Epiphyseal Fractured Dog Leg
Dogs are as prone to leg fractures as we humans are – perhaps even a bit more because they are prone to getting hit by cars and getting into accidents that humans would consciously avoid. The basic mechanism of a bone fracture lies in the bone getting broken. There are many kinds of fractures that range from small nicks to the bone to splintering and shattering of a bone. In itself, a fracture will cause death but if recovery is not properly managed or treatment not sought in time, these conditions can be fatal. Just like humans, the method of treating leg fractures in dogs is a matter of using casts, plates, and screws depending on how severe dog leg injuries were.

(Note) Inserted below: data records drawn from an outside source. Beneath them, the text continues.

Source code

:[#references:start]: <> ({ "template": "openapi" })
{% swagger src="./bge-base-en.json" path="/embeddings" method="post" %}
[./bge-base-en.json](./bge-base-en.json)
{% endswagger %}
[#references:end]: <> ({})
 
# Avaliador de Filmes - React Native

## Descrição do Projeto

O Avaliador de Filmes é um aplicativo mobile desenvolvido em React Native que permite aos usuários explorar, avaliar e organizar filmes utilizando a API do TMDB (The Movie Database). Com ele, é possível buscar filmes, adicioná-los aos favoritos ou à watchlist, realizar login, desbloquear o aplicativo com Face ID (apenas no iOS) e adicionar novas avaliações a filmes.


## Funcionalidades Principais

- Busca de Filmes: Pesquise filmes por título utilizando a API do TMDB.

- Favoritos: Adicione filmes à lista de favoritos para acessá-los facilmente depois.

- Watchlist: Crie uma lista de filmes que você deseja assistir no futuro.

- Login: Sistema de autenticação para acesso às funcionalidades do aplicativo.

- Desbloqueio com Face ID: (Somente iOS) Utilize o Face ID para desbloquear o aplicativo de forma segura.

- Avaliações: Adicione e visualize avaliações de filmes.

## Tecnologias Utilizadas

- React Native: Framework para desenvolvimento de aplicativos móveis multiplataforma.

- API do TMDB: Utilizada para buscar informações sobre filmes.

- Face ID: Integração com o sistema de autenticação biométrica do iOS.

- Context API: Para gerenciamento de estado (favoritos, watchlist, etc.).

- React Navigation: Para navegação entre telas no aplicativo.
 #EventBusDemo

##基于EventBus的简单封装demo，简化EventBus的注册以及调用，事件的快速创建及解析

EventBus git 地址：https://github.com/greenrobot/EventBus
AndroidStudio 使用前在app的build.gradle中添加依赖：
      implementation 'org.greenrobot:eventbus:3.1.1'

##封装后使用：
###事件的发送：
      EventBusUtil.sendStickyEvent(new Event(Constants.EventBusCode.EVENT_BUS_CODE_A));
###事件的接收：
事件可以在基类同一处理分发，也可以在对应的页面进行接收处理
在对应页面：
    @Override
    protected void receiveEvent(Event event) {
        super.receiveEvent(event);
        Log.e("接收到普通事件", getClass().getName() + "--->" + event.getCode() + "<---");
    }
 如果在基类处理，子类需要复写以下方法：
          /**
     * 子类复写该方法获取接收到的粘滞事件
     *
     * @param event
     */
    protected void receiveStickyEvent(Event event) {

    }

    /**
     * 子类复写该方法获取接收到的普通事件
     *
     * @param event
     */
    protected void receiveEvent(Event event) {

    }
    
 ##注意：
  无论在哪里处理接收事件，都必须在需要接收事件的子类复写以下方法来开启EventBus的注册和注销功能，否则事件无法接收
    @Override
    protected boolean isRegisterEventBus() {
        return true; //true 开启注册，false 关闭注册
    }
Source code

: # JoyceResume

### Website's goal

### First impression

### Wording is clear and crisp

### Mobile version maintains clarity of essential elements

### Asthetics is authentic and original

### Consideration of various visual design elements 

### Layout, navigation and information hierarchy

Greenstick Fracture in Dog Leg
The classification of a fracture is what defines the treatment of the injury. There are instances when the crack to the bone doesn’t cause it to be actually snapped in half; this is called a greenstick fracture. This is treated with a simple cast and since there is not continuous damage to the tissue from bone fragments, this is the simplest fracture to deal with. The bone is eventually quickly healed. Another fracture is the closed fracture in which the bone splinters and breaks in half while still in the skin. This has to be dealt with using a cast and complete immobilization of the limb. Fragments may even have to be screwed back into the main bone. One of the worst fractures to have is the compound fracture where the broken bone juts out of the leg. This type of fracture is also dealt with in the same way as a closed fracture but since there is extensive tissue damage, this also has to be taken care of. This is one of the most painful types of fractures for humans and dogs. The last type of fracture is one that is quite common in very young dogs and called the epiphyseal fracture. Here, a trauma of compression could cause a break in the top most portion of the tibia or fibula – mostly near the knee cap area. This is because in young growing dogs, this part of the bone is still soft to allow for more growth. This kind of fracture will mostly require screws to keep the bones together when healing.
Most fracture healing depends largely on how well the healing time is managed and how old the dog is. Very obviously, the younger the dog the better that it can handle growing the bone back.